- [Records shown]
----------------------------------------
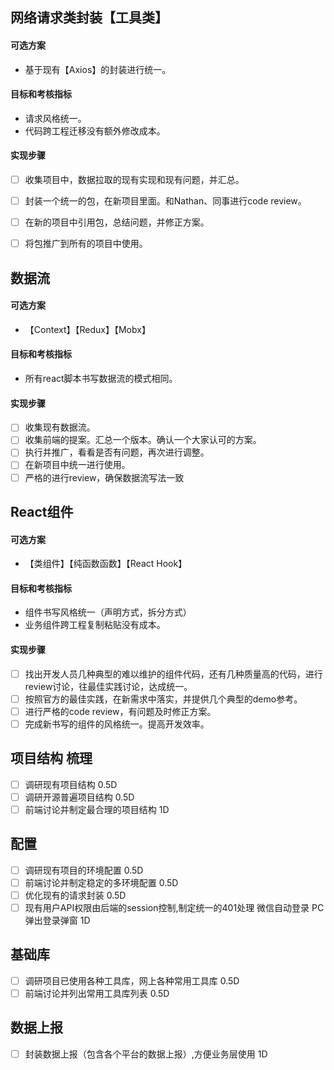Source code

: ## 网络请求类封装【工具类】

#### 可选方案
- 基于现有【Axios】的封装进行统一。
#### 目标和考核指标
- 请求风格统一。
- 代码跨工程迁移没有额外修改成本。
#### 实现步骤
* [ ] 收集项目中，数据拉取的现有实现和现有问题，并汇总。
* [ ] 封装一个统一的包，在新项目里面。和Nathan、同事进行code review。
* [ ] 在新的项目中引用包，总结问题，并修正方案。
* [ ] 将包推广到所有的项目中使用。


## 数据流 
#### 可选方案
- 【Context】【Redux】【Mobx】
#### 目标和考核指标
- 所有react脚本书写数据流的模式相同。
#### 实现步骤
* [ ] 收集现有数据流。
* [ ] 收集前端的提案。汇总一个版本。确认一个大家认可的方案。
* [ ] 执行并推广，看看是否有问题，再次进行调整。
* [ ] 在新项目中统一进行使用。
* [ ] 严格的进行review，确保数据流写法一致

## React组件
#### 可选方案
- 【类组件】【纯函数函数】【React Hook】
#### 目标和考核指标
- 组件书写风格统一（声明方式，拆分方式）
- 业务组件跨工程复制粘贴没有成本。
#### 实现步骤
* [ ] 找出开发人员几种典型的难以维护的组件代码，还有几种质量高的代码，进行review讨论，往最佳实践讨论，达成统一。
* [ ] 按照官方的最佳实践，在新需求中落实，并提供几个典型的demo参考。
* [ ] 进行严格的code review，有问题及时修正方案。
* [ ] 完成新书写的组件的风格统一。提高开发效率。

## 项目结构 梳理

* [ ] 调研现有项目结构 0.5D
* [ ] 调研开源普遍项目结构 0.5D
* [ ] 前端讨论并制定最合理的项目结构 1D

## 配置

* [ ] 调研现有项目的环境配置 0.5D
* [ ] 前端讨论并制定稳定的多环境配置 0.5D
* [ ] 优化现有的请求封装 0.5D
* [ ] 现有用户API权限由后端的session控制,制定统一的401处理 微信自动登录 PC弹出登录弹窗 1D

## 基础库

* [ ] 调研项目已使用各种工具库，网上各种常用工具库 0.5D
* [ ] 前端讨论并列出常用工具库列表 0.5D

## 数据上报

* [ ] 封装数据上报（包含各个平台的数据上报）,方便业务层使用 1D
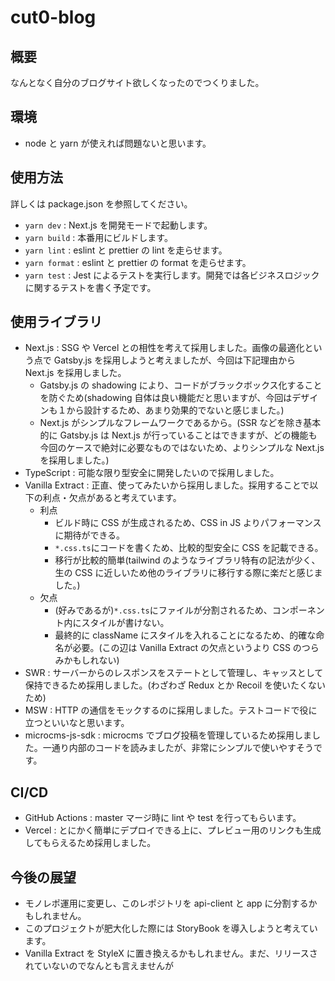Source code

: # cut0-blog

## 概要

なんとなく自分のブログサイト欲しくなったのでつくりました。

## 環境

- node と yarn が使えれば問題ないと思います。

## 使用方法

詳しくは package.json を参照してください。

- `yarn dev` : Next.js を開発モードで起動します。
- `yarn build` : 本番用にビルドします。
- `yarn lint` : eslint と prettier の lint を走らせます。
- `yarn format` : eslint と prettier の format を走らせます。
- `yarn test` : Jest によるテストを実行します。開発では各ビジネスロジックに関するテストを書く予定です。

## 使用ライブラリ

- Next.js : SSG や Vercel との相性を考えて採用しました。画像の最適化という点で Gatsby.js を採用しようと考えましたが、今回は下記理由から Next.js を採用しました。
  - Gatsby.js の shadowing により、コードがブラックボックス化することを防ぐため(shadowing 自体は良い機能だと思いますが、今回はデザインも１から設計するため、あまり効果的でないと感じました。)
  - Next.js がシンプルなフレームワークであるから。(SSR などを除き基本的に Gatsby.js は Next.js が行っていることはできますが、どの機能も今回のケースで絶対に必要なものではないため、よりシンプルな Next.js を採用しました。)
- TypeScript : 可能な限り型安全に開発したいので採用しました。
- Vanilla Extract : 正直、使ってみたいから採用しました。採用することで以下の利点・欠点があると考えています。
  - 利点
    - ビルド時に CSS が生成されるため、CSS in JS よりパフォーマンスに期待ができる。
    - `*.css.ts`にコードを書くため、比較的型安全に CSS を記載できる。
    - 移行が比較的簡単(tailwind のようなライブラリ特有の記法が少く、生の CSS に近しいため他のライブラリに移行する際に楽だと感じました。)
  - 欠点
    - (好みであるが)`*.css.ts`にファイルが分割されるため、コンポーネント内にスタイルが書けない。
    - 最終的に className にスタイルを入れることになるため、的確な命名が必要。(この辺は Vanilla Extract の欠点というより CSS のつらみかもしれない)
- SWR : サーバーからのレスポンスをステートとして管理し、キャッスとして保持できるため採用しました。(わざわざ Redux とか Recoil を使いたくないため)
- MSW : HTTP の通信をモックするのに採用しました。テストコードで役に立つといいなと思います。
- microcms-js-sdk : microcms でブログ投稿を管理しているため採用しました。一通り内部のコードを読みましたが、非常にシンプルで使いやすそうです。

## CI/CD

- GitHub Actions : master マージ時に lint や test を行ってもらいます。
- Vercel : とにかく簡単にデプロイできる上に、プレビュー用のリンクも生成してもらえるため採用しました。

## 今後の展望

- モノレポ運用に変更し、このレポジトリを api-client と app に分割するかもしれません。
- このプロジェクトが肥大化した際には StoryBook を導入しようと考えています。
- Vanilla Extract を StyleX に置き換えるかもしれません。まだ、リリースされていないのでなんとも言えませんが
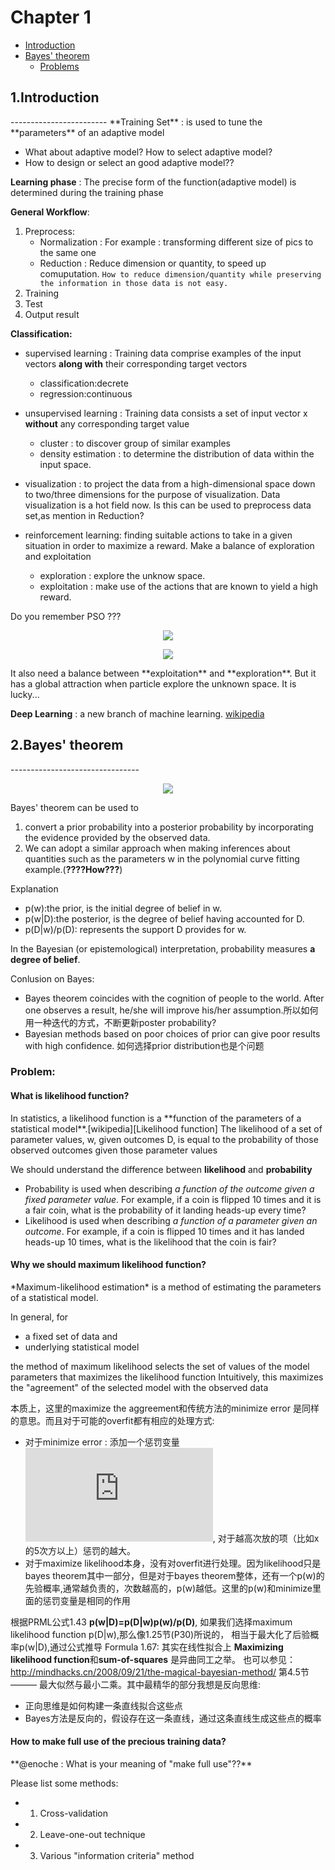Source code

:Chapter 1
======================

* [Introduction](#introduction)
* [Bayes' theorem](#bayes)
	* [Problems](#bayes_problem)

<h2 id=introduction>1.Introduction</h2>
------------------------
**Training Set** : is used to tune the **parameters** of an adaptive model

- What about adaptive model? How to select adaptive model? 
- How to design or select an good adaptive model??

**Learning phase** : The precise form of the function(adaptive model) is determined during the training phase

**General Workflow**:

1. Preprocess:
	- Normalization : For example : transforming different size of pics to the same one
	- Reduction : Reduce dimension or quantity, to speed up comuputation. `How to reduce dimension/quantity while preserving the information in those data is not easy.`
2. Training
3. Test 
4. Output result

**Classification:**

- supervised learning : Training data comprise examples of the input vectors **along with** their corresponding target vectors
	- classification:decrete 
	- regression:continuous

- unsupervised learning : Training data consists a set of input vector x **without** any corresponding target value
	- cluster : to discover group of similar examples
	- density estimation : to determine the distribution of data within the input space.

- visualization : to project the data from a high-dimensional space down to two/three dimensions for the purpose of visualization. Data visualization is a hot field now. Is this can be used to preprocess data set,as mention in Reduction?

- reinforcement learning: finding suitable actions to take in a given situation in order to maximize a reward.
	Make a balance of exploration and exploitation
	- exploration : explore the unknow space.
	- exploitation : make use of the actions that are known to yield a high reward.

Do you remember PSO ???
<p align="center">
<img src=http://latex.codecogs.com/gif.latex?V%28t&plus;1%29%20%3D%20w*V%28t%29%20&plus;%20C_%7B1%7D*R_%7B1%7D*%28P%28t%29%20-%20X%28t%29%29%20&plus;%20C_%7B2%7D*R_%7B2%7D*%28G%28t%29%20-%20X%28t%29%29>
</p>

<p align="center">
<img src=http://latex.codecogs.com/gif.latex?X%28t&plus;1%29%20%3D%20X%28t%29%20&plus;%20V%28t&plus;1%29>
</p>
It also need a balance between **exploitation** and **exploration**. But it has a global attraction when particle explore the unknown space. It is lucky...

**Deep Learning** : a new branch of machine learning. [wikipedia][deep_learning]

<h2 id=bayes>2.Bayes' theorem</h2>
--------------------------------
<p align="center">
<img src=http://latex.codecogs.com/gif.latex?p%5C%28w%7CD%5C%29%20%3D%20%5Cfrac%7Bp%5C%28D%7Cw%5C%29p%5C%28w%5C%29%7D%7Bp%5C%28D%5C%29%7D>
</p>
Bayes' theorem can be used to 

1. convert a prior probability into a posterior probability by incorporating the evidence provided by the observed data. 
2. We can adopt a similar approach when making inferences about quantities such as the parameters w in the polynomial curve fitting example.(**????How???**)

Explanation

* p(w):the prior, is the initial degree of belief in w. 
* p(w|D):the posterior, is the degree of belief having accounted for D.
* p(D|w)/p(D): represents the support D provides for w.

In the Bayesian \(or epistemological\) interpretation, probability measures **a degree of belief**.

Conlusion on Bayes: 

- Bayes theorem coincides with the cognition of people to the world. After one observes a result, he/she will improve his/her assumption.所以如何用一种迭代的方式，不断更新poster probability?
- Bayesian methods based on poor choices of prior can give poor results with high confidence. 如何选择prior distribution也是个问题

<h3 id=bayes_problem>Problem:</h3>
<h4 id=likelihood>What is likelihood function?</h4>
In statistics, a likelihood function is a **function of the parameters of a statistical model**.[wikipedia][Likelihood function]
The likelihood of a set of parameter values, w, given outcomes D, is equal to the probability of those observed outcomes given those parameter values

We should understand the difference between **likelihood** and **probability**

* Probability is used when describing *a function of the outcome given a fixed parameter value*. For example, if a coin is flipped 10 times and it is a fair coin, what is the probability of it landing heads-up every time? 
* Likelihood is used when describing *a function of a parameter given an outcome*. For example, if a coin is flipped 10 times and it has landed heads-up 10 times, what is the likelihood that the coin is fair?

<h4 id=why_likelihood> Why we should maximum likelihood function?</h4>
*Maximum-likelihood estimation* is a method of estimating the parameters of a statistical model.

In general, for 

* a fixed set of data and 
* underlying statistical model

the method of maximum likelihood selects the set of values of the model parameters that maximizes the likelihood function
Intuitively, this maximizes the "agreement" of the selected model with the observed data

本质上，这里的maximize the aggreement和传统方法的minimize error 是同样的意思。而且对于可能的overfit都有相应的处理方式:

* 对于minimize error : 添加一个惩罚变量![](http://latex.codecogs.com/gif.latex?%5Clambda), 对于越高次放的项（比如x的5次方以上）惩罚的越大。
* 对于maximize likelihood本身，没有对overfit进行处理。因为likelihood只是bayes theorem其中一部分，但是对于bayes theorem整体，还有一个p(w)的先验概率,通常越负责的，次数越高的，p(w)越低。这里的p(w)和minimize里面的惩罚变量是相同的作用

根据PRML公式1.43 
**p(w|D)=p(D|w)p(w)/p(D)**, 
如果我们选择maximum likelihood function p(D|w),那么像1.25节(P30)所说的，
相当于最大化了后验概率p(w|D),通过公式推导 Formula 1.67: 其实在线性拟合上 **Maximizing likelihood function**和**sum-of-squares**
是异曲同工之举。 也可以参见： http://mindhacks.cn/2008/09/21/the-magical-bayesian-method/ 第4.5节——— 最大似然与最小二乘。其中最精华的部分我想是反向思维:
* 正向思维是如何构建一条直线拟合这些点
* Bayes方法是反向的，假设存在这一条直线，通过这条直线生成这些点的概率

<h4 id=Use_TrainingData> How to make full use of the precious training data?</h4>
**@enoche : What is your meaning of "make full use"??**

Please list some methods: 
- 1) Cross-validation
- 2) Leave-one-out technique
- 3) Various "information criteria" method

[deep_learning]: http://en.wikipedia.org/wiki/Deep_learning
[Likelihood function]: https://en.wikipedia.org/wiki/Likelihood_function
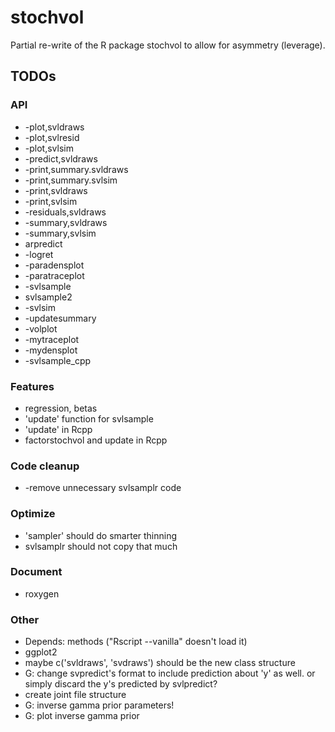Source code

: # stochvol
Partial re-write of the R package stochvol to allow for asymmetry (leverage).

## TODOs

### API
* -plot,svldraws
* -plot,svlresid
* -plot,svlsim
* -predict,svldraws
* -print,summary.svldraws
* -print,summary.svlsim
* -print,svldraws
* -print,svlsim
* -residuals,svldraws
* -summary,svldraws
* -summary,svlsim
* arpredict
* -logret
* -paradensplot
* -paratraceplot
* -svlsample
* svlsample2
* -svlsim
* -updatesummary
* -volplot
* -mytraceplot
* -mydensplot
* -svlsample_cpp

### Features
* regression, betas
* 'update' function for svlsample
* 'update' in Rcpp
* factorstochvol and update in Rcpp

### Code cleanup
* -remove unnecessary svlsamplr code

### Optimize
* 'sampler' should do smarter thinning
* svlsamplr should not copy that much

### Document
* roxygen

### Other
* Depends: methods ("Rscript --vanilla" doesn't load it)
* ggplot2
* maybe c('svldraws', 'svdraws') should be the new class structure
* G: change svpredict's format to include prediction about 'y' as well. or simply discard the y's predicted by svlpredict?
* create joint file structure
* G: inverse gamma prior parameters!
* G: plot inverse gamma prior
----------------------------------------
Beginning with the line that holds "[deep_learning]: http://en.wikipedia.org/wiki/Deep_learning" and continuing to the end of the entries above, set down each line exactly, both ends included; include no pictures.

- [Task output]
[deep_learning]: http://en.wikipedia.org/wiki/Deep_learning
[Likelihood function]: https://en.wikipedia.org/wiki/Likelihood_function
Source code

: # stochvol
Partial re-write of the R package stochvol to allow for asymmetry (leverage).

## TODOs

### API
* -plot,svldraws
* -plot,svlresid
* -plot,svlsim
* -predict,svldraws
* -print,summary.svldraws
* -print,summary.svlsim
* -print,svldraws
* -print,svlsim
* -residuals,svldraws
* -summary,svldraws
* -summary,svlsim
* arpredict
* -logret
* -paradensplot
* -paratraceplot
* -svlsample
* svlsample2
* -svlsim
* -updatesummary
* -volplot
* -mytraceplot
* -mydensplot
* -svlsample_cpp

### Features
* regression, betas
* 'update' function for svlsample
* 'update' in Rcpp
* factorstochvol and update in Rcpp

### Code cleanup
* -remove unnecessary svlsamplr code

### Optimize
* 'sampler' should do smarter thinning
* svlsamplr should not copy that much

### Document
* roxygen

### Other
* Depends: methods ("Rscript --vanilla" doesn't load it)
* ggplot2
* maybe c('svldraws', 'svdraws') should be the new class structure
* G: change svpredict's format to include prediction about 'y' as well. or simply discard the y's predicted by svlpredict?
* create joint file structure
* G: inverse gamma prior parameters!
* G: plot inverse gamma prior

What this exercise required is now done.